We’ve written before about how to lay out the road map for your next rapid improvement or Kaizen event. Careful planning is essential to an effective event, but what happens afterward is important as well.
We’ve seen too many apparently successful events fail to have a lasting impact because processes quickly devolve right back to where they were before the improvement effort.
If you want your rapid improvement events to result in lasting positive change, and you want each event to be even better than the last, be sure to ask these questions when it is over.
What went right?
It is smart to look for the things that worked well so that they can be documented and repeated. Perhaps a particular improvement cycle like DMAIC was central to the positive outcome; this is worth noting. Make sure to talk to people about what went right, too. It may seem like a no-brainer, but it's so easy to fall into the trap of jumping straight into what went wrong and should be improved. By taking a few minutes to focus on the positive and recognize the people who contributed, you'll boost morale and encourage future engagement.
What went wrong?
Almost every improvement event will have a few hiccups. Identify them and discuss ways that they might be avoided in the future. Were there steps missed during the planning phase, or were important stakeholders overlooked? A bit of root cause analysis on the obstacles faced during your event will help you improve on the next one. The most important thing here, though, is to make sure that you're looking for WHAT went wrong, not WHO did it. Pointing fingers won't do you any good. Instead, focus on ways to improve so that no one makes the same mistake again.
What was the result of the improvement compared to the baseline?

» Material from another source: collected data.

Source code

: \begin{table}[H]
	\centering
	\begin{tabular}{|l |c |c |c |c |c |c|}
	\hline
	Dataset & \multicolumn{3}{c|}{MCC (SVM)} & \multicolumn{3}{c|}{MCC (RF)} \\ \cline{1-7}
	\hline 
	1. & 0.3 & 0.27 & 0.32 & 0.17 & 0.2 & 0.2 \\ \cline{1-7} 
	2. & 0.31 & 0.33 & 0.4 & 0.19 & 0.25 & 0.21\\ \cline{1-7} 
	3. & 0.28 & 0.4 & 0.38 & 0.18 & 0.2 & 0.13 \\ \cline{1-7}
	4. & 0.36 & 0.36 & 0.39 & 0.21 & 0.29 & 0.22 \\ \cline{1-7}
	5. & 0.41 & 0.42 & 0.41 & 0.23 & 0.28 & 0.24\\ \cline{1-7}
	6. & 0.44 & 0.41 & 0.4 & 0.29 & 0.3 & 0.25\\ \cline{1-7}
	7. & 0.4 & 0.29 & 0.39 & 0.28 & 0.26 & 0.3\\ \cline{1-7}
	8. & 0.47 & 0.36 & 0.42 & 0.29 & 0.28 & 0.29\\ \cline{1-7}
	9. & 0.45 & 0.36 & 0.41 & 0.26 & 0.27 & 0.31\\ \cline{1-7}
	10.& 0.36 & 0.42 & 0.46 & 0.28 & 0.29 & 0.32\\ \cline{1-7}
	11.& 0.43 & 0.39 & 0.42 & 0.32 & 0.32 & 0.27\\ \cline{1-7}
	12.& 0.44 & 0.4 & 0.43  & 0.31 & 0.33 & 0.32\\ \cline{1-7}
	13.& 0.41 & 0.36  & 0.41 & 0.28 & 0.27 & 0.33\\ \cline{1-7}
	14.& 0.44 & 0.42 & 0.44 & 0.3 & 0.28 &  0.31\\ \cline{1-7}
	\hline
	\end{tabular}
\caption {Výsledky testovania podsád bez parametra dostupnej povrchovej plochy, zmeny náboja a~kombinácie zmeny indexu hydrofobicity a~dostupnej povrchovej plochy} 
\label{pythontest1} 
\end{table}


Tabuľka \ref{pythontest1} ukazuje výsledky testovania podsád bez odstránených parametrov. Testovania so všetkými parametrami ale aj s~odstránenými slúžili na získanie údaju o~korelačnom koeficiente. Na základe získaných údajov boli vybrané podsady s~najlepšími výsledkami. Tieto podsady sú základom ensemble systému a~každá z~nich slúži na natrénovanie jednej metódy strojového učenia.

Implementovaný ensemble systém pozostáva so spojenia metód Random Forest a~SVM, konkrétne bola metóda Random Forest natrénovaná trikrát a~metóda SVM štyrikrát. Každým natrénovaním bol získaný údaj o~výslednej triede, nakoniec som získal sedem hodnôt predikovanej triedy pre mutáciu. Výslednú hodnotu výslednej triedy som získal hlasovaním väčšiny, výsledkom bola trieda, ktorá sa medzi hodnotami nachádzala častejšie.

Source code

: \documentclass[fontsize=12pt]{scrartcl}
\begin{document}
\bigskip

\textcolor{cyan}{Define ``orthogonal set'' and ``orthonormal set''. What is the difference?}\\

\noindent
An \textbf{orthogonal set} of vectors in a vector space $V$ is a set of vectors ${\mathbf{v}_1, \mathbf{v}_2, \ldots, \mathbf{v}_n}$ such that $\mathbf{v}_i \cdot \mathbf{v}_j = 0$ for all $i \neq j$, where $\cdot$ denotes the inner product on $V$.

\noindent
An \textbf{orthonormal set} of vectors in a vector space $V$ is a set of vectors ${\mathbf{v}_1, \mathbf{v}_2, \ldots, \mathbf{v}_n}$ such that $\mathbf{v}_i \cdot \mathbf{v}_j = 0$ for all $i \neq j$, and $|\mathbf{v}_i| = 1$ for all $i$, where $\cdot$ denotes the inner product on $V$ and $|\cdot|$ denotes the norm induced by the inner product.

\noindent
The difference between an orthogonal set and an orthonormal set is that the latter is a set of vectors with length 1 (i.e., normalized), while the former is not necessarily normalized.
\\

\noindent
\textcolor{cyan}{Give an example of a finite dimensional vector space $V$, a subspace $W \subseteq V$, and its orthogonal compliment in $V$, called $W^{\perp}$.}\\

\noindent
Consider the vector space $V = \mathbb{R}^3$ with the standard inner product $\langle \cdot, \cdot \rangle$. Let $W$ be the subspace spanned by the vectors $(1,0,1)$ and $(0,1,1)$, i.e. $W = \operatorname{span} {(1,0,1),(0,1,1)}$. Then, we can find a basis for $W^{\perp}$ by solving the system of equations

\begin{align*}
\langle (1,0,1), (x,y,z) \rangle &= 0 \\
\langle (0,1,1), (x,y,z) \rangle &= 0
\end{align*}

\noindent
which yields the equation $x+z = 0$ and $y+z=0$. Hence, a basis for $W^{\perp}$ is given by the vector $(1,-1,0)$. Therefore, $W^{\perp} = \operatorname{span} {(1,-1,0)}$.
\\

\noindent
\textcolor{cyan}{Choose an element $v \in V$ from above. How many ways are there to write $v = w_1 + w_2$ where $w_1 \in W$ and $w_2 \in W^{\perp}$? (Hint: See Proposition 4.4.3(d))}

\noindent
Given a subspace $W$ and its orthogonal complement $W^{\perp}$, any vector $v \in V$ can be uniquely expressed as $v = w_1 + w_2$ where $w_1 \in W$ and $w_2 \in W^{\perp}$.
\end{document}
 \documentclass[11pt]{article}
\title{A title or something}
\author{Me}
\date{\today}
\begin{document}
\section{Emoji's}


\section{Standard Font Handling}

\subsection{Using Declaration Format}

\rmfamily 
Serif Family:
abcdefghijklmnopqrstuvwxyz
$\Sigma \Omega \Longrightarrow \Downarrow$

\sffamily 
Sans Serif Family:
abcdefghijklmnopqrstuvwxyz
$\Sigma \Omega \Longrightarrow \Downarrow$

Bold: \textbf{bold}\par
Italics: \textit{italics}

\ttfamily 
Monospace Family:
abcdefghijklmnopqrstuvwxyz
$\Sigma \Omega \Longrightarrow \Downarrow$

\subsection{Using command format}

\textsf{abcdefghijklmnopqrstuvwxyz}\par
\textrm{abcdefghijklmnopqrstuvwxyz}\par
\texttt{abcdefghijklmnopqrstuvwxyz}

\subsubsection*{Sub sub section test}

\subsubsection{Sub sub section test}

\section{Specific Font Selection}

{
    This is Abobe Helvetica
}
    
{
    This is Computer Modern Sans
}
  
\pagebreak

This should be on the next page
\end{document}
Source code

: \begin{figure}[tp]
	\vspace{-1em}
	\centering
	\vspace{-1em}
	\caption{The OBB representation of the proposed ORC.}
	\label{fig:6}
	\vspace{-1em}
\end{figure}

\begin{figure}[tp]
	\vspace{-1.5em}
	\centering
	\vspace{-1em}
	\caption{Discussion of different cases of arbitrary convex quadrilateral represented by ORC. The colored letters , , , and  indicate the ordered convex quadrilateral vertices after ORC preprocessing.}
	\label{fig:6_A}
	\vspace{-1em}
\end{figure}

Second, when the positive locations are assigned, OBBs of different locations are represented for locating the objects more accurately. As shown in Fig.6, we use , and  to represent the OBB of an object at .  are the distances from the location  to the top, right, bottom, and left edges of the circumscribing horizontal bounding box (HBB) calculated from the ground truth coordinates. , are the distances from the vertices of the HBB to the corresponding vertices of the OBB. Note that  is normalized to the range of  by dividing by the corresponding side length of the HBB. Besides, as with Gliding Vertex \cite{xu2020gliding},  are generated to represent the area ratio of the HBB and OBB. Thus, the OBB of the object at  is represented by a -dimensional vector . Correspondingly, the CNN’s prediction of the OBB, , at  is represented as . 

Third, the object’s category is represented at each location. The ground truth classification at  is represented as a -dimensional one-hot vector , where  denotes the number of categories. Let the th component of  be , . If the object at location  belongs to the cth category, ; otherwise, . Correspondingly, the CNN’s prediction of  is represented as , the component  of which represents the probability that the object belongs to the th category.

You had a baseline, right? OK, good. Now you can apply the objective measurements that you identified before the event to determine how much improvement was achieved based on your specific goals. It's worth taking the extra time to at least estimate your starting state, even if you're improving something that is hard to get firm, accurate data around. If you skip this step, it'll be a lot harder to demonstrate the impact of the improvement afterward.
How will we sustain the improvement?
This is a big one. Without a specific plan and people with accountability, all of your efforts may be for naught. Select appropriate intervals at one month, six months, one year, and so forth to check the metrics and report results. Make the necessary updates to Standard Work and don’t skimp on training. Make sure that you log it in an improvement software platform, so that people can do a simple keyword search for it later when working on new projects in that area.
How will we measure the impact of the improvement over time?
It is great to know immediately how you are doing vs. the baseline, but ideally, your improvement efforts will bring you returns far into the future. There may be things that don’t make sense to measure immediately but will be informative in six months or a year. Right after the event is a good time to figure out what they are. Keep in mind that it isn't just the financials that matter; qualitative improvements such as quality, safety, cycle time, and staff and customer satisfaction are critical to business success as well.
Who can we thank?
Recognition and appreciation fuel an improvement culture. Don’t miss the opportunity immediately following your rapid improvement event to thank the team members and others who contributed to success. Doing show reminds everyone that you value their work and respect the unique input they bring to the table, thus encouraging them to engage even more in the future.
Did we uncover any opportunities for incremental improvement?
Not every improvement requires a full-scale rapid improvement event. Incremental improvements can, and should, be made every day. It is not uncommon that during an improvement blitz, teams identify smaller opportunities that should be documented and implemented in between events. Improvement software will help you keep track of those (and the event, of course) so that nothing slips through the cracks once attention has shifted from the event elsewhere.
These questions form a good basis for a post-event debrief with the participants. They also make a great structure for reporting the results and lessons learned from your event to executive leaders. When it comes to rapid improvement events, it’s not over when it’s over.